Version: 0.12.0

Concurrency Control

In this section, we will cover Hudi's concurrency model and describe ways to ingest data into a Hudi Table from multiple writers; using the DeltaStreamer tool as well as using the Hudi datasource.

Supported Concurrency Controls

MVCC : Hudi table services such as compaction, cleaning, clustering leverage Multi Version Concurrency Control to provide snapshot isolation between multiple table service writers and readers. Additionally, using MVCC, Hudi provides snapshot isolation between an ingestion writer and multiple concurrent readers. With this model, Hudi supports running any number of table service jobs concurrently, without any concurrency conflict. This is made possible by ensuring that scheduling plans of such table services always happens in a single writer mode to ensure no conflict and avoids race conditions.
[NEW] OPTIMISTIC CONCURRENCY : Write operations such as the ones described above (UPSERT, INSERT) etc, leverage optimistic concurrency control to enable multiple ingestion writers to the same Hudi Table. Hudi supports file level OCC, i.e., for any 2 commits (or writers) happening to the same table, if they do not have writes to overlapping files being changed, both writers are allowed to succeed. This feature is currently experimental and requires either Zookeeper or HiveMetastore to acquire locks.
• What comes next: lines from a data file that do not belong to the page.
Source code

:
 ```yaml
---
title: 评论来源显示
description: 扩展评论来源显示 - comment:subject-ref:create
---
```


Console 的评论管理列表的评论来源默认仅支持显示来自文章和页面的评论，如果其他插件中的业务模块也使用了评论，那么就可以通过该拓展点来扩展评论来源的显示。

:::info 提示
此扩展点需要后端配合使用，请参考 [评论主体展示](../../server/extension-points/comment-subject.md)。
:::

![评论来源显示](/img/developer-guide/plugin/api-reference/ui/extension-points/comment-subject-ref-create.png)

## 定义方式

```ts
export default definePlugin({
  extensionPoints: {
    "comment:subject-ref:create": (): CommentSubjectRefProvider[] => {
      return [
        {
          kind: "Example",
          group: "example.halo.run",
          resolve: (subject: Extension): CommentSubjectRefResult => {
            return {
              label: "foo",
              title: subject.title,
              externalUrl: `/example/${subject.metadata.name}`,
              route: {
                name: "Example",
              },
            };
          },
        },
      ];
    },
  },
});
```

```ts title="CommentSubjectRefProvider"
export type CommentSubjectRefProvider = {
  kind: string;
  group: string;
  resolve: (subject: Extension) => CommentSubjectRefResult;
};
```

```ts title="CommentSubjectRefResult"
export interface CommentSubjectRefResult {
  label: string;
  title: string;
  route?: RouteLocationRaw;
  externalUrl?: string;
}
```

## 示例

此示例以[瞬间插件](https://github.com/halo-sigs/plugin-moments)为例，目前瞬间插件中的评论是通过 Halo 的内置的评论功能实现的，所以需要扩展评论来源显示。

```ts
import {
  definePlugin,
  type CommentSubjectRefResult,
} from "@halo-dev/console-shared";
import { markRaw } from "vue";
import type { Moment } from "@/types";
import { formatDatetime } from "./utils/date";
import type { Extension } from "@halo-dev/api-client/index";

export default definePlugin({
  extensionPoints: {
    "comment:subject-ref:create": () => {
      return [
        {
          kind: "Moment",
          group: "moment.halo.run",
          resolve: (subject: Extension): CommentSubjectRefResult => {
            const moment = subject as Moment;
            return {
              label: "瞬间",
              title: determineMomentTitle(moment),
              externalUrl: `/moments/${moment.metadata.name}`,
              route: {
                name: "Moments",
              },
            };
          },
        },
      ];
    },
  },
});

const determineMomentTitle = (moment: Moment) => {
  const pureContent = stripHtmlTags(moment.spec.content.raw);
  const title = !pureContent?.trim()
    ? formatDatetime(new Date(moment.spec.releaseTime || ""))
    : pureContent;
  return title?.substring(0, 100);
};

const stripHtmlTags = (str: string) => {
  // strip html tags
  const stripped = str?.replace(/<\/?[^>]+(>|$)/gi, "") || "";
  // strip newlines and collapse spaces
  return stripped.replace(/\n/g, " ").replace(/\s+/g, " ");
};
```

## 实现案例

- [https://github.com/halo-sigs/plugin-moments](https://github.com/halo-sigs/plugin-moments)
It may be helpful to understand the different guarantees provided by write operations via Hudi datasource or the delta streamer.

Single Writer Guarantees

UPSERT Guarantee: The target table will NEVER show duplicates.
INSERT Guarantee: The target table wilL NEVER have duplicates if dedup is enabled.
BULK_INSERT Guarantee: The target table will NEVER have duplicates if dedup is enabled.
INCREMENTAL PULL Guarantee: Data consumption and checkpoints are NEVER out of order.

Multi Writer Guarantees

With multiple writers using OCC, some of the above guarantees change as follows

UPSERT Guarantee: The target table will NEVER show duplicates.
INSERT Guarantee: The target table MIGHT have duplicates even if dedup is enabled.
BULK_INSERT Guarantee: The target table MIGHT have duplicates even if dedup is enabled.
INCREMENTAL PULL Guarantee: Data consumption and checkpoints MIGHT be out of order due to multiple writer jobs finishing at different times.

Enabling Multi Writing

The following properties are needed to be set properly to turn on optimistic concurrency control.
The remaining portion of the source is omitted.